[Data excerpts]
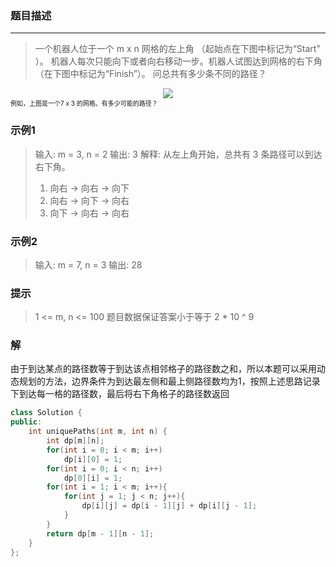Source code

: ### 题目描述
***

> 一个机器人位于一个 m x n 网格的左上角 （起始点在下图中标记为“Start” ）。
> 机器人每次只能向下或者向右移动一步。机器人试图达到网格的右下角（在下图中标记为“Finish”）。
> 问总共有多少条不同的路径？

<div align=center><img src="https://assets.leetcode-cn.com/aliyun-lc-upload/uploads/2018/10/22/robot_maze.png"/></div>
<font size = 1>例如，上图是一个7 x 3 的网格。有多少可能的路径？</font>

### 示例1
> 输入: m = 3, n = 2
> 输出: 3
> 解释:
> 从左上角开始，总共有 3 条路径可以到达右下角。
> 1. 向右 -> 向右 -> 向下
> 2. 向右 -> 向下 -> 向右
> 3. 向下 -> 向右 -> 向右

### 示例2
> 输入: m = 7, n = 3
> 输出: 28

### 提示
> 1 <= m, n <= 100
> 题目数据保证答案小于等于 2 * 10 ^ 9


### 解
由于到达某点的路径数等于到达该点相邻格子的路径数之和，所以本题可以采用动态规划的方法，边界条件为到达最左侧和最上侧路径数均为1，按照上述思路记录下到达每一格的路径数，最后将右下角格子的路径数返回
```C++
class Solution {
public:
    int uniquePaths(int m, int n) {
        int dp[m][n];
        for(int i = 0; i < m; i++)
            dp[i][0] = 1;
        for(int i = 0; i < n; i++)
            dp[0][i] = 1;
        for(int i = 1; i < m; i++){
            for(int j = 1; j < n; j++){
                dp[i][j] = dp[i - 1][j] + dp[i][j - 1];
            }
        }
        return dp[m - 1][n - 1];
    }
};
```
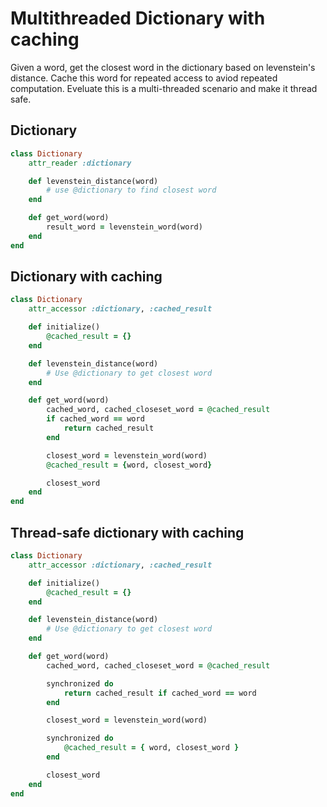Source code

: # Multithreaded Dictionary with caching
Given a word, get the closest word in the dictionary based on levenstein's distance.
Cache this word for repeated access to aviod repeated computation.
Eveluate this is a multi-threaded scenario and make it thread safe.

## Dictionary
```ruby
class Dictionary
    attr_reader :dictionary

    def levenstein_distance(word)
        # use @dictionary to find closest word
    end

    def get_word(word)
        result_word = levenstein_word(word)
    end
end
```

## Dictionary with caching
```ruby
class Dictionary
    attr_accessor :dictionary, :cached_result

    def initialize()
        @cached_result = {}
    end

    def levenstein_distance(word)
        # Use @dictionary to get closest word
    end

    def get_word(word)
        cached_word, cached_closeset_word = @cached_result
        if cached_word == word
            return cached_result
        end

        closest_word = levenstein_word(word)
        @cached_result = {word, closest_word}

        closest_word
    end
end
```

## Thread-safe dictionary with caching
```ruby
class Dictionary
    attr_accessor :dictionary, :cached_result

    def initialize()
        @cached_result = {}
    end

    def levenstein_distance(word)
        # Use @dictionary to get closest word
    end

    def get_word(word)
        cached_word, cached_closeset_word = @cached_result

        synchronized do
            return cached_result if cached_word == word
        end

        closest_word = levenstein_word(word)

        synchronized do
            @cached_result = { word, closest_word }
        end

        closest_word
    end
end
```
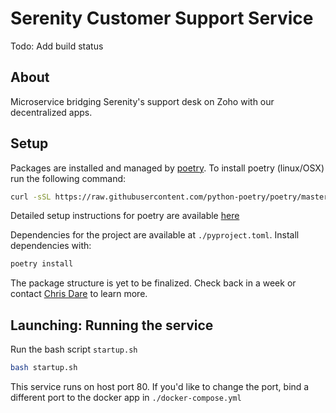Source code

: # Serenity Customer Support Service

Todo: Add build status

## About
Microservice bridging Serenity's support desk on Zoho with our decentralized apps.


## Setup
Packages are installed and managed by [poetry](https://python-poetry.org/). 
To install poetry (linux/OSX) run the following command:
```bash
curl -sSL https://raw.githubusercontent.com/python-poetry/poetry/master/get-poetry.py | python
```
Detailed setup instructions for poetry are available [here](https://python-poetry.org/docs/)

Dependencies for the project are available at `./pyproject.toml`. 
Install dependencies with:
```bash
poetry install
```

The package structure is yet to be finalized. Check back in a week or contact [Chris Dare](mailto:chris@clearspacelabs.com?subject=Enquiry%3A%20Serenity%20support%20service) 
to learn more.

## Launching: Running the service
Run the bash script `startup.sh`
```bash
bash startup.sh
```
This service runs on host port 80. If you'd like to change the port, bind a different port to the 
docker app in `./docker-compose.yml`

The task: Leave out the pictures and transcribe the entries above exactly.

Result:
Source code

: ### 题目描述
***

> 一个机器人位于一个 m x n 网格的左上角 （起始点在下图中标记为“Start” ）。
> 机器人每次只能向下或者向右移动一步。机器人试图达到网格的右下角（在下图中标记为“Finish”）。
> 问总共有多少条不同的路径？

<div align=center><img src="https://assets.leetcode-cn.com/aliyun-lc-upload/uploads/2018/10/22/robot_maze.png"/></div>
<font size = 1>例如，上图是一个7 x 3 的网格。有多少可能的路径？</font>

### 示例1
> 输入: m = 3, n = 2
> 输出: 3
> 解释:
> 从左上角开始，总共有 3 条路径可以到达右下角。
> 1. 向右 -> 向右 -> 向下
> 2. 向右 -> 向下 -> 向右
> 3. 向下 -> 向右 -> 向右

### 示例2
> 输入: m = 7, n = 3
> 输出: 28

### 提示
> 1 <= m, n <= 100
> 题目数据保证答案小于等于 2 * 10 ^ 9


### 解
由于到达某点的路径数等于到达该点相邻格子的路径数之和，所以本题可以采用动态规划的方法，边界条件为到达最左侧和最上侧路径数均为1，按照上述思路记录下到达每一格的路径数，最后将右下角格子的路径数返回
```C++
class Solution {
public:
    int uniquePaths(int m, int n) {
        int dp[m][n];
        for(int i = 0; i < m; i++)
            dp[i][0] = 1;
        for(int i = 0; i < n; i++)
            dp[0][i] = 1;
        for(int i = 1; i < m; i++){
            for(int j = 1; j < n; j++){
                dp[i][j] = dp[i - 1][j] + dp[i][j - 1];
            }
        }
        return dp[m - 1][n - 1];
    }
};
```
Source code

: # Multithreaded Dictionary with caching
Given a word, get the closest word in the dictionary based on levenstein's distance.
Cache this word for repeated access to aviod repeated computation.
Eveluate this is a multi-threaded scenario and make it thread safe.

## Dictionary
```ruby
class Dictionary
    attr_reader :dictionary

    def levenstein_distance(word)
        # use @dictionary to find closest word
    end

    def get_word(word)
        result_word = levenstein_word(word)
    end
end
```

## Dictionary with caching
```ruby
class Dictionary
    attr_accessor :dictionary, :cached_result

    def initialize()
        @cached_result = {}
    end

    def levenstein_distance(word)
        # Use @dictionary to get closest word
    end

    def get_word(word)
        cached_word, cached_closeset_word = @cached_result
        if cached_word == word
            return cached_result
        end

        closest_word = levenstein_word(word)
        @cached_result = {word, closest_word}

        closest_word
    end
end
```

## Thread-safe dictionary with caching
```ruby
class Dictionary
    attr_accessor :dictionary, :cached_result

    def initialize()
        @cached_result = {}
    end

    def levenstein_distance(word)
        # Use @dictionary to get closest word
    end

    def get_word(word)
        cached_word, cached_closeset_word = @cached_result

        synchronized do
            return cached_result if cached_word == word
        end

        closest_word = levenstein_word(word)

        synchronized do
            @cached_result = { word, closest_word }
        end

        closest_word
    end
end
```
Source code

: # Serenity Customer Support Service

Todo: Add build status

## About
Microservice bridging Serenity's support desk on Zoho with our decentralized apps.


## Setup
Packages are installed and managed by [poetry](https://python-poetry.org/). 
To install poetry (linux/OSX) run the following command:
```bash
curl -sSL https://raw.githubusercontent.com/python-poetry/poetry/master/get-poetry.py | python
```
Detailed setup instructions for poetry are available [here](https://python-poetry.org/docs/)

Dependencies for the project are available at `./pyproject.toml`. 
Install dependencies with:
```bash
poetry install
```

The package structure is yet to be finalized. Check back in a week or contact [Chris Dare](mailto:chris@clearspacelabs.com?subject=Enquiry%3A%20Serenity%20support%20service) 
to learn more.

## Launching: Running the service
Run the bash script `startup.sh`
```bash
bash startup.sh
```
This service runs on host port 80. If you'd like to change the port, bind a different port to the 
docker app in `./docker-compose.yml`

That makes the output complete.